The Scottish Chambers of Commerce and other business groups have welcomed a review into business rates, which has been announced by the Scottish government.
However, concerns have been raised over whether parity with England will be maintained.
The review, according to finance secretary John Swinney, will allow a more transparent system to be established.
The three-month review will assess whether local authorities should be able to enact more control over the rates, according to local conditions. Under its present format, all decisions are made at Holyrood.
He also announced that a revaluation will take place, but not until 2017. Swinney went on to say that it would form the basis of a wider examination of business charges should the country become independent of the UK.
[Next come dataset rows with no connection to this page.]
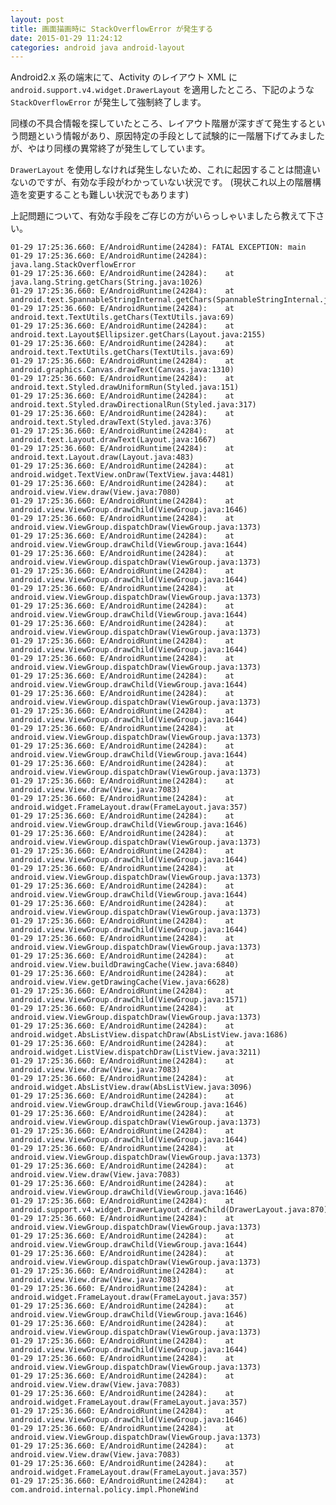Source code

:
```yaml
---
layout: post
title: 画面描画時に StackOverflowError が発生する
date: 2015-01-29 11:24:12
categories: android java android-layout
---
```

<!-- {% raw %} -->
<p>Android2.x 系の端末にて、Activity のレイアウト XML に<code>android.support.v4.widget.DrawerLayout</code> を適用したところ、下記のような <code>StackOverflowError</code> が発生して強制終了します。</p>

<p>同様の不具合情報を探していたところ、レイアウト階層が深すぎて発生するという問題という情報があり、原因特定の手段として試験的に一階層下げてみましたが、やはり同様の異常終了が発生してしています。</p>

<p><code>DrawerLayout</code> を使用しなければ発生しないため、これに起因することは間違いないのですが、有効な手段がわかっていない状況です。 (現状これ以上の階層構造を変更することも難しい状況でもあります)</p>

<p>上記問題について、有効な手段をご存じの方がいらっしゃいましたら教えて下さい。</p>

<pre><code>01-29 17:25:36.660: E/AndroidRuntime(24284): FATAL EXCEPTION: main
01-29 17:25:36.660: E/AndroidRuntime(24284): java.lang.StackOverflowError
01-29 17:25:36.660: E/AndroidRuntime(24284):    at java.lang.String.getChars(String.java:1026)
01-29 17:25:36.660: E/AndroidRuntime(24284):    at android.text.SpannableStringInternal.getChars(SpannableStringInternal.java:70)
01-29 17:25:36.660: E/AndroidRuntime(24284):    at android.text.TextUtils.getChars(TextUtils.java:69)
01-29 17:25:36.660: E/AndroidRuntime(24284):    at android.text.Layout$Ellipsizer.getChars(Layout.java:2155)
01-29 17:25:36.660: E/AndroidRuntime(24284):    at android.text.TextUtils.getChars(TextUtils.java:69)
01-29 17:25:36.660: E/AndroidRuntime(24284):    at android.graphics.Canvas.drawText(Canvas.java:1310)
01-29 17:25:36.660: E/AndroidRuntime(24284):    at android.text.Styled.drawUniformRun(Styled.java:151)
01-29 17:25:36.660: E/AndroidRuntime(24284):    at android.text.Styled.drawDirectionalRun(Styled.java:317)
01-29 17:25:36.660: E/AndroidRuntime(24284):    at android.text.Styled.drawText(Styled.java:376)
01-29 17:25:36.660: E/AndroidRuntime(24284):    at android.text.Layout.drawText(Layout.java:1667)
01-29 17:25:36.660: E/AndroidRuntime(24284):    at android.text.Layout.draw(Layout.java:483)
01-29 17:25:36.660: E/AndroidRuntime(24284):    at android.widget.TextView.onDraw(TextView.java:4481)
01-29 17:25:36.660: E/AndroidRuntime(24284):    at android.view.View.draw(View.java:7080)
01-29 17:25:36.660: E/AndroidRuntime(24284):    at android.view.ViewGroup.drawChild(ViewGroup.java:1646)
01-29 17:25:36.660: E/AndroidRuntime(24284):    at android.view.ViewGroup.dispatchDraw(ViewGroup.java:1373)
01-29 17:25:36.660: E/AndroidRuntime(24284):    at android.view.ViewGroup.drawChild(ViewGroup.java:1644)
01-29 17:25:36.660: E/AndroidRuntime(24284):    at android.view.ViewGroup.dispatchDraw(ViewGroup.java:1373)
01-29 17:25:36.660: E/AndroidRuntime(24284):    at android.view.ViewGroup.drawChild(ViewGroup.java:1644)
01-29 17:25:36.660: E/AndroidRuntime(24284):    at android.view.ViewGroup.dispatchDraw(ViewGroup.java:1373)
01-29 17:25:36.660: E/AndroidRuntime(24284):    at android.view.ViewGroup.drawChild(ViewGroup.java:1644)
01-29 17:25:36.660: E/AndroidRuntime(24284):    at android.view.ViewGroup.dispatchDraw(ViewGroup.java:1373)
01-29 17:25:36.660: E/AndroidRuntime(24284):    at android.view.ViewGroup.drawChild(ViewGroup.java:1644)
01-29 17:25:36.660: E/AndroidRuntime(24284):    at android.view.ViewGroup.dispatchDraw(ViewGroup.java:1373)
01-29 17:25:36.660: E/AndroidRuntime(24284):    at android.view.ViewGroup.drawChild(ViewGroup.java:1644)
01-29 17:25:36.660: E/AndroidRuntime(24284):    at android.view.ViewGroup.dispatchDraw(ViewGroup.java:1373)
01-29 17:25:36.660: E/AndroidRuntime(24284):    at android.view.ViewGroup.drawChild(ViewGroup.java:1644)
01-29 17:25:36.660: E/AndroidRuntime(24284):    at android.view.ViewGroup.dispatchDraw(ViewGroup.java:1373)
01-29 17:25:36.660: E/AndroidRuntime(24284):    at android.view.ViewGroup.drawChild(ViewGroup.java:1644)
01-29 17:25:36.660: E/AndroidRuntime(24284):    at android.view.ViewGroup.dispatchDraw(ViewGroup.java:1373)
01-29 17:25:36.660: E/AndroidRuntime(24284):    at android.view.View.draw(View.java:7083)
01-29 17:25:36.660: E/AndroidRuntime(24284):    at android.widget.FrameLayout.draw(FrameLayout.java:357)
01-29 17:25:36.660: E/AndroidRuntime(24284):    at android.view.ViewGroup.drawChild(ViewGroup.java:1646)
01-29 17:25:36.660: E/AndroidRuntime(24284):    at android.view.ViewGroup.dispatchDraw(ViewGroup.java:1373)
01-29 17:25:36.660: E/AndroidRuntime(24284):    at android.view.ViewGroup.drawChild(ViewGroup.java:1644)
01-29 17:25:36.660: E/AndroidRuntime(24284):    at android.view.ViewGroup.dispatchDraw(ViewGroup.java:1373)
01-29 17:25:36.660: E/AndroidRuntime(24284):    at android.view.ViewGroup.drawChild(ViewGroup.java:1644)
01-29 17:25:36.660: E/AndroidRuntime(24284):    at android.view.ViewGroup.dispatchDraw(ViewGroup.java:1373)
01-29 17:25:36.660: E/AndroidRuntime(24284):    at android.view.ViewGroup.drawChild(ViewGroup.java:1644)
01-29 17:25:36.660: E/AndroidRuntime(24284):    at android.view.ViewGroup.dispatchDraw(ViewGroup.java:1373)
01-29 17:25:36.660: E/AndroidRuntime(24284):    at android.view.View.buildDrawingCache(View.java:6840)
01-29 17:25:36.660: E/AndroidRuntime(24284):    at android.view.View.getDrawingCache(View.java:6628)
01-29 17:25:36.660: E/AndroidRuntime(24284):    at android.view.ViewGroup.drawChild(ViewGroup.java:1571)
01-29 17:25:36.660: E/AndroidRuntime(24284):    at android.view.ViewGroup.dispatchDraw(ViewGroup.java:1373)
01-29 17:25:36.660: E/AndroidRuntime(24284):    at android.widget.AbsListView.dispatchDraw(AbsListView.java:1686)
01-29 17:25:36.660: E/AndroidRuntime(24284):    at android.widget.ListView.dispatchDraw(ListView.java:3211)
01-29 17:25:36.660: E/AndroidRuntime(24284):    at android.view.View.draw(View.java:7083)
01-29 17:25:36.660: E/AndroidRuntime(24284):    at android.widget.AbsListView.draw(AbsListView.java:3096)
01-29 17:25:36.660: E/AndroidRuntime(24284):    at android.view.ViewGroup.drawChild(ViewGroup.java:1646)
01-29 17:25:36.660: E/AndroidRuntime(24284):    at android.view.ViewGroup.dispatchDraw(ViewGroup.java:1373)
01-29 17:25:36.660: E/AndroidRuntime(24284):    at android.view.ViewGroup.drawChild(ViewGroup.java:1644)
01-29 17:25:36.660: E/AndroidRuntime(24284):    at android.view.ViewGroup.dispatchDraw(ViewGroup.java:1373)
01-29 17:25:36.660: E/AndroidRuntime(24284):    at android.view.View.draw(View.java:7083)
01-29 17:25:36.660: E/AndroidRuntime(24284):    at android.view.ViewGroup.drawChild(ViewGroup.java:1646)
01-29 17:25:36.660: E/AndroidRuntime(24284):    at android.support.v4.widget.DrawerLayout.drawChild(DrawerLayout.java:870)
01-29 17:25:36.660: E/AndroidRuntime(24284):    at android.view.ViewGroup.dispatchDraw(ViewGroup.java:1373)
01-29 17:25:36.660: E/AndroidRuntime(24284):    at android.view.ViewGroup.drawChild(ViewGroup.java:1644)
01-29 17:25:36.660: E/AndroidRuntime(24284):    at android.view.ViewGroup.dispatchDraw(ViewGroup.java:1373)
01-29 17:25:36.660: E/AndroidRuntime(24284):    at android.view.View.draw(View.java:7083)
01-29 17:25:36.660: E/AndroidRuntime(24284):    at android.widget.FrameLayout.draw(FrameLayout.java:357)
01-29 17:25:36.660: E/AndroidRuntime(24284):    at android.view.ViewGroup.drawChild(ViewGroup.java:1646)
01-29 17:25:36.660: E/AndroidRuntime(24284):    at android.view.ViewGroup.dispatchDraw(ViewGroup.java:1373)
01-29 17:25:36.660: E/AndroidRuntime(24284):    at android.view.ViewGroup.drawChild(ViewGroup.java:1644)
01-29 17:25:36.660: E/AndroidRuntime(24284):    at android.view.ViewGroup.dispatchDraw(ViewGroup.java:1373)
01-29 17:25:36.660: E/AndroidRuntime(24284):    at android.view.View.draw(View.java:7083)
01-29 17:25:36.660: E/AndroidRuntime(24284):    at android.widget.FrameLayout.draw(FrameLayout.java:357)
01-29 17:25:36.660: E/AndroidRuntime(24284):    at android.view.ViewGroup.drawChild(ViewGroup.java:1646)
01-29 17:25:36.660: E/AndroidRuntime(24284):    at android.view.ViewGroup.dispatchDraw(ViewGroup.java:1373)
01-29 17:25:36.660: E/AndroidRuntime(24284):    at android.view.View.draw(View.java:7083)
01-29 17:25:36.660: E/AndroidRuntime(24284):    at android.widget.FrameLayout.draw(FrameLayout.java:357)
01-29 17:25:36.660: E/AndroidRuntime(24284):    at com.android.internal.policy.impl.PhoneWind
</code></pre>
<!-- {% endraw %} -->
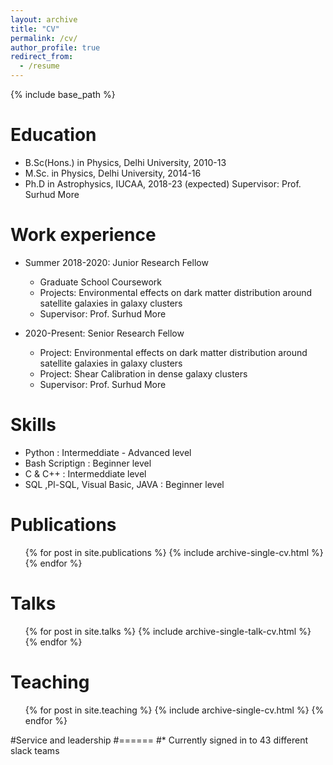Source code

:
 ```yaml
---
layout: archive
title: "CV"
permalink: /cv/
author_profile: true
redirect_from:
  - /resume
---
```


{% include base_path %}


Education
======
* B.Sc(Hons.) in Physics, Delhi University, 2010-13
* M.Sc. in Physics, Delhi University, 2014-16
* Ph.D in Astrophysics, IUCAA, 2018-23 (expected)
    Supervisor: Prof. Surhud More
    
Work experience
======
* Summer 2018-2020: Junior Research Fellow
  * Graduate School Coursework 
  * Projects: Environmental effects on dark matter distribution around satellite galaxies in galaxy clusters
  * Supervisor: Prof. Surhud More

* 2020-Present: Senior Research Fellow 
  * Project: Environmental effects on dark matter distribution around satellite galaxies in galaxy clusters
  * Project: Shear Calibration in dense galaxy clusters
  * Supervisor: Prof. Surhud More
  
Skills 
======
* Python           : Intermeddiate - Advanced level 
* Bash Scriptign   : Beginner level
* C & C++          : Intermeddiate level
* SQL ,Pl-SQL, Visual Basic, JAVA : Beginner level

Publications
======
  <ul>{% for post in site.publications %}
    {% include archive-single-cv.html %}
  {% endfor %}</ul>
  
Talks
======
  <ul>{% for post in site.talks %}
    {% include archive-single-talk-cv.html %}
  {% endfor %}</ul>
  
Teaching
======
  <ul>{% for post in site.teaching %}
    {% include archive-single-cv.html %}
  {% endfor %}</ul>
  
#Service and leadership
#======
#* Currently signed in to 43 different slack teams
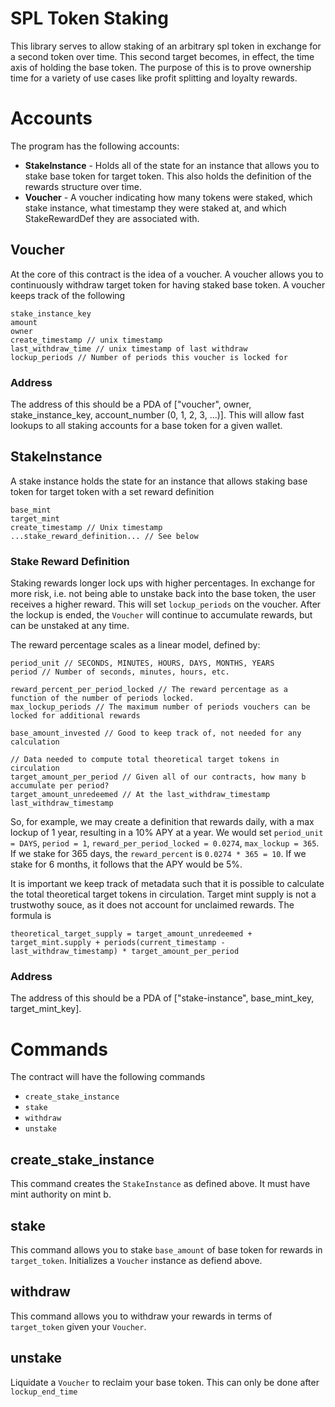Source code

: SPL Token Staking
==================

This library serves to allow staking of an arbitrary spl token in exchange for a second token over time. This second target becomes, in effect, the time axis of holding the base token. The purpose of this is to prove ownership time for a variety of use cases like profit splitting and loyalty rewards.

# Accounts

The program has the following accounts:

  * **StakeInstance** - Holds all of the state for an instance that allows you to stake base token for target token. This also holds the definition of the rewards structure over time.
  * **Voucher** - A voucher indicating how many tokens were staked, which stake instance, what timestamp they were staked at, and which StakeRewardDef they are associated with. 

## Voucher

At the core of this contract is the idea of a voucher. A voucher allows you to continuously withdraw target token for having staked base token. A voucher keeps track of the following

```
stake_instance_key
amount
owner
create_timestamp // unix timestamp
last_withdraw_time // unix timestamp of last withdraw
lockup_periods // Number of periods this voucher is locked for
```

### Address
The address of this should be a PDA of ["voucher", owner, stake_instance_key, account_number (0, 1, 2, 3, ...)]. This will allow fast lookups to all staking accounts for a base token for a given wallet.

## StakeInstance

A stake instance holds the state for an instance that allows staking base token for target token with a set reward definition

```
base_mint
target_mint
create_timestamp // Unix timestamp
...stake_reward_definition... // See below
```

### Stake Reward Definition

Staking rewards longer lock ups with higher percentages. In exchange for more risk, i.e. not being able to unstake back into the base token, the user receives a higher reward. This will set `lockup_periods` on the voucher. After the lockup is ended, the `Voucher` will continue to accumulate rewards, but can be unstaked at any time.

The reward percentage scales as a linear model, defined by:

```
period_unit // SECONDS, MINUTES, HOURS, DAYS, MONTHS, YEARS
period // Number of seconds, minutes, hours, etc. 

reward_percent_per_period_locked // The reward percentage as a function of the number of periods locked.
max_lockup_periods // The maximum number of periods vouchers can be locked for additional rewards

base_amount_invested // Good to keep track of, not needed for any calculation

// Data needed to compute total theoretical target tokens in circulation
target_amount_per_period // Given all of our contracts, how many b accumulate per period?
target_amount_unredeemed // At the last_withdraw_timestamp
last_withdraw_timestamp
```

So, for example, we may create a definition that rewards daily, with a max lockup of 1 year, resulting in a 10% APY at a year. We would set `period_unit = DAYS`, `period = 1`, `reward_per_period_locked = 0.0274`, `max_lockup = 365`. If we stake for 365 days, the `reward_percent` is `0.0274 * 365 = 10`. If we stake for 6 months, it follows that the APY would be 5%.

It is important we keep track of metadata such that it is possible to calculate the total theoretical target tokens in circulation. Target mint supply is not a trustwothy souce, as it does not account for unclaimed rewards. The formula is

```
theoretical_target_supply = target_amount_unredeemed + target_mint.supply + periods(current_timestamp - last_withdraw_timestamp) * target_amount_per_period
```

### Address
The address of this should be a PDA of ["stake-instance", base_mint_key, target_mint_key]. 


# Commands

The contract will have the following commands

  * `create_stake_instance`
  * `stake`
  * `withdraw`
  * `unstake`

## create_stake_instance

This command creates the `StakeInstance` as defined above. It must have mint authority on mint b.

## stake

This command allows you to stake `base_amount` of base token for rewards in `target_token`. Initializes a `Voucher` instance as defiend above.

## withdraw

This command allows you to withdraw your rewards in terms of `target_token` given your `Voucher`.

## unstake

Liquidate a `Voucher` to reclaim your base token. This can only be done after `lockup_end_time`
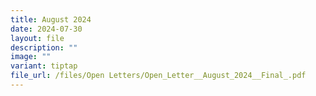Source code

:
 ```yaml
---
title: August 2024
date: 2024-07-30
layout: file
description: ""
image: ""
variant: tiptap
file_url: /files/Open Letters/Open_Letter__August_2024__Final_.pdf
---
```

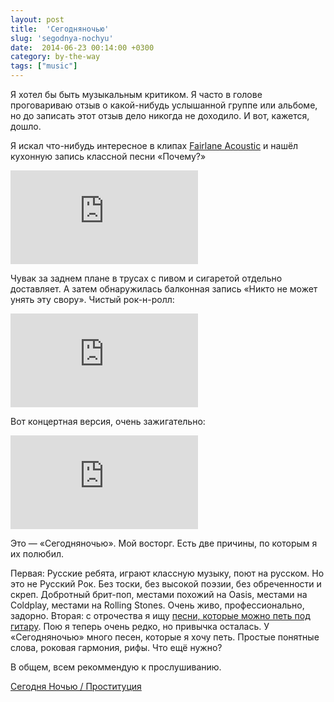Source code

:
 ```yaml
---
layout: post
title:  'Сегодняночью'
slug: 'segodnya-nochyu'
date:  2014-06-23 00:14:00 +0300
category: by-the-way
tags: ["music"]
---
```


Я хотел бы быть музыкальным критиком. Я часто в голове проговариваю отзыв о какой-нибудь услышанной группе или альбоме, но до записать этот отзыв дело никогда не доходило. И вот, кажется, дошло.

Я искал что-нибудь интересное в клипах [Fairlane Acoustic](https://www.youtube.com/user/FairlaneTV/videos) и нашёл кухонную запись классной песни «Почему?»


<div class="embed-responsive embed-responsive-16by9">
  <iframe class="embed-responsive-item" src="https://www.youtube.com/embed/sf_LIEzsq1k" frameborder="0" allowfullscreen></iframe>
</div>

Чувак за заднем плане в трусах с пивом и сигаретой отдельно доставляет. А затем обнаружилась балконная запись «Никто не может унять эту свору». Чистый рок-н-ролл:

<div class="embed-responsive embed-responsive-16by9">
  <iframe class="embed-responsive-item" src="https://www.youtube.com/embed/2UNkLj1I09o" frameborder="0" allowfullscreen></iframe>
</div>

Вот концертная версия, очень зажигательно:

<div class="embed-responsive embed-responsive-16by9">
  <iframe class="embed-responsive-item" src="https://www.youtube.com/embed/pSpQeujL4TQ" frameborder="0" allowfullscreen></iframe>
</div>

Это — «Сегодняночью». Мой восторг. Есть две причины, по которым я их полюбил.

Первая: Русские ребята, играют классную музыку, поют на русском. Но это не Русский Рок. Без тоски, без высокой поэзии, без обреченности и скреп. Добротный брит-поп, местами похожий на Oasis, местами на Coldplay, местами на Rolling Stones. Очень живо, профессионально, задорно. Вторая: с отрочества я ищу [песни, которые можно петь под гитару](/songbook/). Пою я теперь очень редко, но привычка осталась. У «Сегодняночью» много песен, которые я хочу петь. Простые понятные слова, роковая гармония, рифы. Что ещё нужно?

В общем, всем рекоммендую к прослушиванию.

<p>
  <a href="https://dl.dropboxusercontent.com/u/567440/blogs/music/segodnyanochyu-01-prostituciya.mp3" class="jouele">
    Сегодня Ночью / Проституция
  </a>
</p>



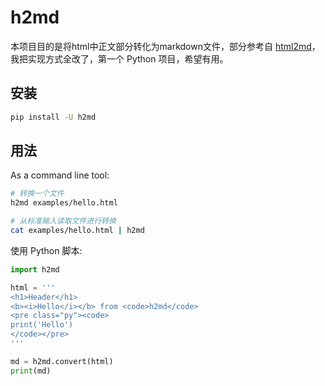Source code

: # h2md
本项目目的是将html中正文部分转化为markdown文件，部分参考自 [html2md](https://github.com/davidcavazos/html2md)，我把实现方式全改了，第一个 Python 项目，希望有用。

## 安装

```sh
pip install -U h2md
```

## 用法

As a command line tool:

```sh
# 转换一个文件
h2md examples/hello.html

# 从标准输入读取文件进行转换
cat examples/hello.html | h2md
```

使用 Python 脚本:

```py
import h2md

html = '''
<h1>Header</h1>
<b><i>Hello</i></b> from <code>h2md</code>
<pre class="py"><code>
print('Hello')
</code></pre>
'''

md = h2md.convert(html)
print(md)
```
CBI Scotland welcomed the decision, claiming that the majority of businesses in Scotland would benefit from the status quo. However, director Iain McMillan did warn that one sector would be adversely affected; he said:
“Unfortunately for retailers, the exact opposite is the case, as they remain burdened with a Scottish government-imposed supplementary £95m retail rates levy which simply doesn’t apply down south.”
The retail sector has been one of the hardest hit in Scotland, with rates a common subject of debate. Whilst many have found new initiatives to continue operating, including factoring, others have gone to the wall.
Many feel the complex nature of business rates and premiums are partly to blame for the high number of failures.
The review, the CBI said, is a silver-lining which could help to ease the issues.